Assuming we can locate our buffer in memory, our first decision is whether to copy our entire ROP chain onto the stack or pivot to our buffer. We could do the former, but let’s practice stack pivoting in ARM and only copy a minimal payload that pivots sp to our data buffer.

Our plan, at a high level, is as follows:

  • Pivot the stack to a longer ROP chain in our payload
  • Open and read the database into memory
  • Create a spoofed stack frame on the worker thread's stack for the call to SendRtcp. This function calls various sub-functions that clobber data below the stack pointer. We will jump sp to the worker thread's stack for this call and jump it back after, thereby protecting our ROP payload (and loops) from being clobbered
  • Iterate through the database data, calling SendRtcp to exfiltrate chunks of data
  • Loop infinitely once we’re finished. We need this thread to stay alive so Signal can context switch to the network thread and send our queued packets. Restoring system state to pre-hijack conditions is tedious. Instead, if we jump to a retab instruction without updating lr, lr continues to point at the retab instruction. Voilà, infinite loop!

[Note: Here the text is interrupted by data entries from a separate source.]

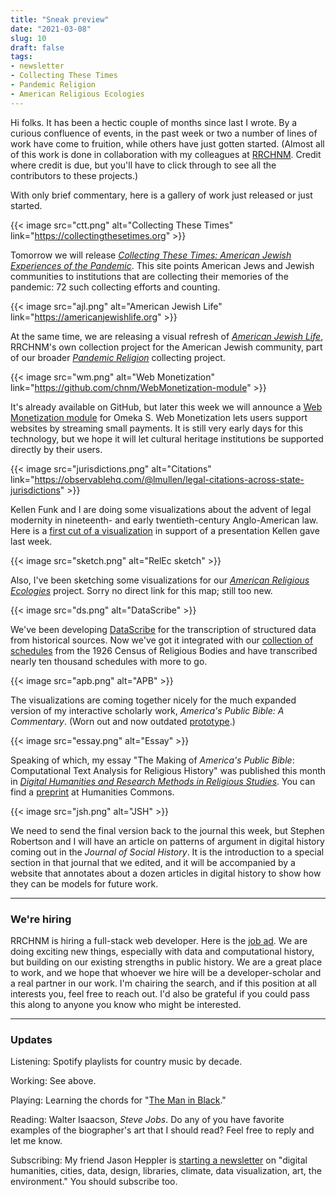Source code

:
 ```yaml
---
title: "Sneak preview"
date: "2021-03-08"
slug: 10
draft: false
tags:
- newsletter
- Collecting These Times
- Pandemic Religion
- American Religious Ecologies
---
```


Hi folks. It has been a hectic couple of months since last I wrote. By a curious confluence of events, in the past week or two a number of lines of work have come to fruition, while others have just gotten started. (Almost all of this work is done in collaboration with my colleagues at [RRCHNM](https://rrchnm.org). Credit where credit is due, but you'll have to click through to see all the contributors to these projects.) 

With only brief commentary, here is a gallery of work just released or just started.

{{< image src="ctt.png" alt="Collecting These Times" link="https://collectingthesetimes.org" >}}

Tomorrow we will release [*Collecting These Times: American Jewish Experiences of the Pandemic*](https://collectingthesetimes.org). This site points American Jews and Jewish communities to institutions that are collecting their memories of the pandemic: 72 such collecting efforts and counting.

{{< image src="ajl.png" alt="American Jewish Life" link="https://americanjewishlife.org" >}}

At the same time, we are releasing a visual refresh of [*American Jewish Life*](https://americanjewishlife.org), RRCHNM's own collection project for the American Jewish community, part of our broader [*Pandemic Religion*](https://pandemicreligion.org/) collecting project.

{{< image src="wm.png" alt="Web Monetization" link="https://github.com/chnm/WebMonetization-module" >}}

It's already available on GitHub, but later this week we will announce a [Web Monetization module](https://github.com/chnm/WebMonetization-module) for Omeka S. Web Monetization lets users support websites  by streaming small payments. It is still very early days for this technology, but we hope it will let cultural heritage institutions be supported directly by their users.

{{< image src="jurisdictions.png" alt="Citations" link="https://observablehq.com/@lmullen/legal-citations-across-state-jurisdictions" >}}

Kellen Funk and I are doing some visualizations about the advent of legal modernity in nineteenth- and early twentieth-century Anglo-American law. Here is a [first cut of a visualization](https://observablehq.com/@lmullen/legal-citations-across-state-jurisdictions) in support of a presentation Kellen gave last week.

{{< image src="sketch.png" alt="RelEc sketch" >}}

Also, I've been sketching some visualizations for our [*American Religious Ecologies*](https://religiousecologies.org) project. Sorry no direct link for this map; still too new.

{{< image src="ds.png" alt="DataScribe" >}}

We've been developing [DataScribe](https://datascribe.tech) for the transcription of structured data from historical sources. Now we've got it integrated with our [collection of schedules](http://omeka.religiousecologies.org) from the 1926 Census of Religious Bodies and have transcribed nearly ten thousand schedules with more to go.

{{< image src="apb.png" alt="APB" >}}

The visualizations are coming together nicely for the much expanded version of my interactive scholarly work, *America's Public Bible: A Commentary*. (Worn out and now outdated [prototype](https://americaspublicbible.org).)

{{< image src="essay.png" alt="Essay" >}}

Speaking of which, my essay "The Making of *America's Public Bible*: Computational Text Analysis for Religious History" was published this month in [*Digital Humanities and Research Methods in Religious Studies*](https://doi.org/10.1515/9783110573022). You can find a [preprint](http://dx.doi.org/10.17613/M6WW76Z8Q) at Humanities Commons.

{{< image src="jsh.png" alt="JSH" >}}

We need to send the final version back to the journal this week, but Stephen Robertson and I will have an article on patterns of argument in digital history coming out in the *Journal of Social History*. It is the introduction to a special section in that journal that we edited, and it will be accompanied by a website that annotates about a dozen articles in digital history to show how they can be models for future work.

------------------

### We're hiring

RRCHNM is hiring a full-stack web developer. Here is the [job ad](https://jobs.gmu.edu/postings/49698). We are doing exciting new things, especially with data and computational history, but building on our existing strengths in public history. We are a great place to work, and we hope that whoever we hire will be a developer-scholar and a real partner in our work. I'm chairing the search, and if this position at all interests you, feel free to reach out. I'd also be grateful if you could pass this along to anyone you know who might be interested.

------------------

### Updates

Listening: Spotify playlists for country music by decade.

Working: See above.

Playing: Learning the chords for "[The Man in Black](https://www.youtube.com/watch?v=oDd32K-mOVw)."

Reading: Walter Isaacson, _Steve Jobs_. Do any of you have favorite examples of the biographer's art that I should read? Feel free to reply and let me know.

Subscribing: My friend Jason Heppler is [starting a newsletter](https://jasonheppler.substack.com/p/introducing-breve) on "digital humanities, cities, data, design, libraries, climate, data visualization, art, the environment." You should subscribe too.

So, how much data can we send back at a time? There is a constraint on the maximum DTLS packet length of 2048 bytes, limiting outgoing packets to slightly less than that after consideration of transport headers. This is also a limitation on our payload since it is sent with RTCP via the DTLS transport. 2048 bytes seems like a lot of data, but spoofing stack frames quickly eats up that space if we are not careful. Let’s plan out a ROP chain that reuses gadget sections as much as possible to save on space, based on our above plan.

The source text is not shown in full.